[Saved data entries]
>>>
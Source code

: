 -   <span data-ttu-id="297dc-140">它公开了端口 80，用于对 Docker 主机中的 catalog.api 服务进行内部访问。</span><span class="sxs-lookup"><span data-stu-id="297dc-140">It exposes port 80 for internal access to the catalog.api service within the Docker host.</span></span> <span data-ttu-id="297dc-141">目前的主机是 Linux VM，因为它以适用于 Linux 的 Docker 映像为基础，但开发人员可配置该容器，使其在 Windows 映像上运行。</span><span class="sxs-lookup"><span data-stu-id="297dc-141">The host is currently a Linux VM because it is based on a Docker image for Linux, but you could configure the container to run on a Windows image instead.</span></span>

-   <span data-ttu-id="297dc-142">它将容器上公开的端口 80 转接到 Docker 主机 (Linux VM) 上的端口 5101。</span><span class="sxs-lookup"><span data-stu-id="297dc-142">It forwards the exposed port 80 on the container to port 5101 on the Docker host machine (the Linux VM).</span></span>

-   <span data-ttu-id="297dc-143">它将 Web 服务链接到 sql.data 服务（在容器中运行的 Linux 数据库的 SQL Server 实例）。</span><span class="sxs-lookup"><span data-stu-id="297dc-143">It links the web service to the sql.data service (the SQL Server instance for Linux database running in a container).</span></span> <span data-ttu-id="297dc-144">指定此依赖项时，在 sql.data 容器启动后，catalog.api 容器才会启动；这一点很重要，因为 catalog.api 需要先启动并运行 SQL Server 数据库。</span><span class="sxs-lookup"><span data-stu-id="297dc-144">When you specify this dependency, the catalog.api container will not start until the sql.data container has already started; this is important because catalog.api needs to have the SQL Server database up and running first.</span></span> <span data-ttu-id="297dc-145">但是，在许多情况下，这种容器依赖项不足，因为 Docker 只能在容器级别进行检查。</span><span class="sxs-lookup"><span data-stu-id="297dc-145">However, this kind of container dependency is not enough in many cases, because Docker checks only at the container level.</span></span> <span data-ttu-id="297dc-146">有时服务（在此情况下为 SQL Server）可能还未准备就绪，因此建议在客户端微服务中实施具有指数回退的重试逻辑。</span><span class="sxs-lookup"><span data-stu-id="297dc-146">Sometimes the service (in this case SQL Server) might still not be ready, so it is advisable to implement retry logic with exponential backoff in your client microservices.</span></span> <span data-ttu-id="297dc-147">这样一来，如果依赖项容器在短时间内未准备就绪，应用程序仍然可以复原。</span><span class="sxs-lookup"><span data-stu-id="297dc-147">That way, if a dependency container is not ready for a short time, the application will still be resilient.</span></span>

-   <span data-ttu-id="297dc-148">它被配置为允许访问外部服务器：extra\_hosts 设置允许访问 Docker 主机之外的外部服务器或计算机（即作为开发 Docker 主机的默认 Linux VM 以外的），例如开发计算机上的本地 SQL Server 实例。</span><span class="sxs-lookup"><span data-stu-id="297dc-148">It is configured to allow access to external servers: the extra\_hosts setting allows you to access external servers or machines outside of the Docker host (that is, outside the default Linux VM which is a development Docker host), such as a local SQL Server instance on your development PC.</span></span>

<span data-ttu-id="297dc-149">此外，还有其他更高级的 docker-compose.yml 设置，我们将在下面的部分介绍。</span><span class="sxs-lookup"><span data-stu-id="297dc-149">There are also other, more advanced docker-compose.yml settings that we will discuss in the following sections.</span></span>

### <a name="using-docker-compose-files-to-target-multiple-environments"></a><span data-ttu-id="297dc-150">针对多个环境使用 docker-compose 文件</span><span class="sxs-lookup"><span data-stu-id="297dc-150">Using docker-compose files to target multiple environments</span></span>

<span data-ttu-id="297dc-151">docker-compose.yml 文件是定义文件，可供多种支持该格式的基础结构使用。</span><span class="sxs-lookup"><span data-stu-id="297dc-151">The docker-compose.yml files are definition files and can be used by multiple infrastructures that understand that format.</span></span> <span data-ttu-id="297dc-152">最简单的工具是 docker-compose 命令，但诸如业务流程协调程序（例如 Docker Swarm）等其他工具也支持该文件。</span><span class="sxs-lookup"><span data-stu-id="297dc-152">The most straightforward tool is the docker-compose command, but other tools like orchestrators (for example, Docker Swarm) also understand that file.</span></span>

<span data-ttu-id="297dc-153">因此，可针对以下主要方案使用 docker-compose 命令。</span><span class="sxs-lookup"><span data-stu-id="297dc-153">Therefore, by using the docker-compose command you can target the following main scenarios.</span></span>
<<<
Give again, exactly as written, the lines running from the first line of the data above through the line that contains "Windows image instead.</span></span>".

• [Exercise output]:
Source code

: -   <span data-ttu-id="297dc-140">它公开了端口 80，用于对 Docker 主机中的 catalog.api 服务进行内部访问。</span><span class="sxs-lookup"><span data-stu-id="297dc-140">It exposes port 80 for internal access to the catalog.api service within the Docker host.</span></span> <span data-ttu-id="297dc-141">目前的主机是 Linux VM，因为它以适用于 Linux 的 Docker 映像为基础，但开发人员可配置该容器，使其在 Windows 映像上运行。</span><span class="sxs-lookup"><span data-stu-id="297dc-141">The host is currently a Linux VM because it is based on a Docker image for Linux, but you could configure the container to run on a Windows image instead.</span></span>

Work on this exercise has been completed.